Set down all of the entries precisely as they were written.

Source data:
<<<<
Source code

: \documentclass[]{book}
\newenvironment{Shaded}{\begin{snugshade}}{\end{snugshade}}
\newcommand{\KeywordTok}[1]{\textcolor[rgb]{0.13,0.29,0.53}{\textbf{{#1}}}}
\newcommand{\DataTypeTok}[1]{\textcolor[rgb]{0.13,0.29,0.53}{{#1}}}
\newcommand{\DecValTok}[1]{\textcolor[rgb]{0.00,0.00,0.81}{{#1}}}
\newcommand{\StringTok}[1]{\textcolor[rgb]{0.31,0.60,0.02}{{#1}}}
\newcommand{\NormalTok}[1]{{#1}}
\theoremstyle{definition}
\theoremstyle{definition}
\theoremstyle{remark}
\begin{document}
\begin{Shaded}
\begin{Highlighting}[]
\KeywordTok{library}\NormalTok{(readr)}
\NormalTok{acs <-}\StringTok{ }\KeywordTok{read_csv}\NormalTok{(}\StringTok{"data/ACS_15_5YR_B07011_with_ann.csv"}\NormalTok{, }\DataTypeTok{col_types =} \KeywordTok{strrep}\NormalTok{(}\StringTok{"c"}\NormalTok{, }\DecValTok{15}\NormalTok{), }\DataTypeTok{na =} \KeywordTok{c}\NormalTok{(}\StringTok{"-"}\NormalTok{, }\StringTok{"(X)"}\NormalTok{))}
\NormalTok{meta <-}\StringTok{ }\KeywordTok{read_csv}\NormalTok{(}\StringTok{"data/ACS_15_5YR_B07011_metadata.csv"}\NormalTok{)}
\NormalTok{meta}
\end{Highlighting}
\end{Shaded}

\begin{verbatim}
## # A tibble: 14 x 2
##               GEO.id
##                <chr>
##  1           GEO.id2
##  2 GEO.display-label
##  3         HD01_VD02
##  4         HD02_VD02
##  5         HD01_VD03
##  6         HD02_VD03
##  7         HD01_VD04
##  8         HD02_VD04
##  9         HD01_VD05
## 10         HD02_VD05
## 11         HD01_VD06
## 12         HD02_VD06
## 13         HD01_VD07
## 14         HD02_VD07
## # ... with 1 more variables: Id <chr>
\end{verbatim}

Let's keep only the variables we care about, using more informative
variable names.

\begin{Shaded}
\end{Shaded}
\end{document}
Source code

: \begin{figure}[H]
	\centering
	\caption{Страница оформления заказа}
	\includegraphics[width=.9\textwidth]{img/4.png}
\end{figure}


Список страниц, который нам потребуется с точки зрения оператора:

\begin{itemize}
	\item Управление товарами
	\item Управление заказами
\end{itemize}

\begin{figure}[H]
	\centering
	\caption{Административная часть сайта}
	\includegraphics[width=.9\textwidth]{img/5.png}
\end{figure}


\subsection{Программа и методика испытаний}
>>>>
TASK ANSWER:
Source code

: \documentclass[]{book}
\newenvironment{Shaded}{\begin{snugshade}}{\end{snugshade}}
\newcommand{\KeywordTok}[1]{\textcolor[rgb]{0.13,0.29,0.53}{\textbf{{#1}}}}
\newcommand{\DataTypeTok}[1]{\textcolor[rgb]{0.13,0.29,0.53}{{#1}}}
\newcommand{\DecValTok}[1]{\textcolor[rgb]{0.00,0.00,0.81}{{#1}}}
\newcommand{\StringTok}[1]{\textcolor[rgb]{0.31,0.60,0.02}{{#1}}}
\newcommand{\NormalTok}[1]{{#1}}
\theoremstyle{definition}
\theoremstyle{definition}
\theoremstyle{remark}
\begin{document}
\begin{Shaded}
\begin{Highlighting}[]
\KeywordTok{library}\NormalTok{(readr)}
\NormalTok{acs <-}\StringTok{ }\KeywordTok{read_csv}\NormalTok{(}\StringTok{"data/ACS_15_5YR_B07011_with_ann.csv"}\NormalTok{, }\DataTypeTok{col_types =} \KeywordTok{strrep}\NormalTok{(}\StringTok{"c"}\NormalTok{, }\DecValTok{15}\NormalTok{), }\DataTypeTok{na =} \KeywordTok{c}\NormalTok{(}\StringTok{"-"}\NormalTok{, }\StringTok{"(X)"}\NormalTok{))}
\NormalTok{meta <-}\StringTok{ }\KeywordTok{read_csv}\NormalTok{(}\StringTok{"data/ACS_15_5YR_B07011_metadata.csv"}\NormalTok{)}
\NormalTok{meta}
\end{Highlighting}
\end{Shaded}

\begin{verbatim}
## # A tibble: 14 x 2
##               GEO.id
##                <chr>
##  1           GEO.id2
##  2 GEO.display-label
##  3         HD01_VD02
##  4         HD02_VD02
##  5         HD01_VD03
##  6         HD02_VD03
##  7         HD01_VD04
##  8         HD02_VD04
##  9         HD01_VD05
## 10         HD02_VD05
## 11         HD01_VD06
## 12         HD02_VD06
## 13         HD01_VD07
## 14         HD02_VD07
## # ... with 1 more variables: Id <chr>
\end{verbatim}

Let's keep only the variables we care about, using more informative
variable names.

\begin{Shaded}
\end{Shaded}
\end{document}
Source code

: \begin{figure}[H]
	\centering
	\caption{Страница оформления заказа}
	\includegraphics[width=.9\textwidth]{img/4.png}
\end{figure}


Список страниц, который нам потребуется с точки зрения оператора:

\begin{itemize}
	\item Управление товарами
	\item Управление заказами
\end{itemize}

\begin{figure}[H]
	\centering
	\caption{Административная часть сайта}
	\includegraphics[width=.9\textwidth]{img/5.png}
\end{figure}


\subsection{Программа и методика испытаний}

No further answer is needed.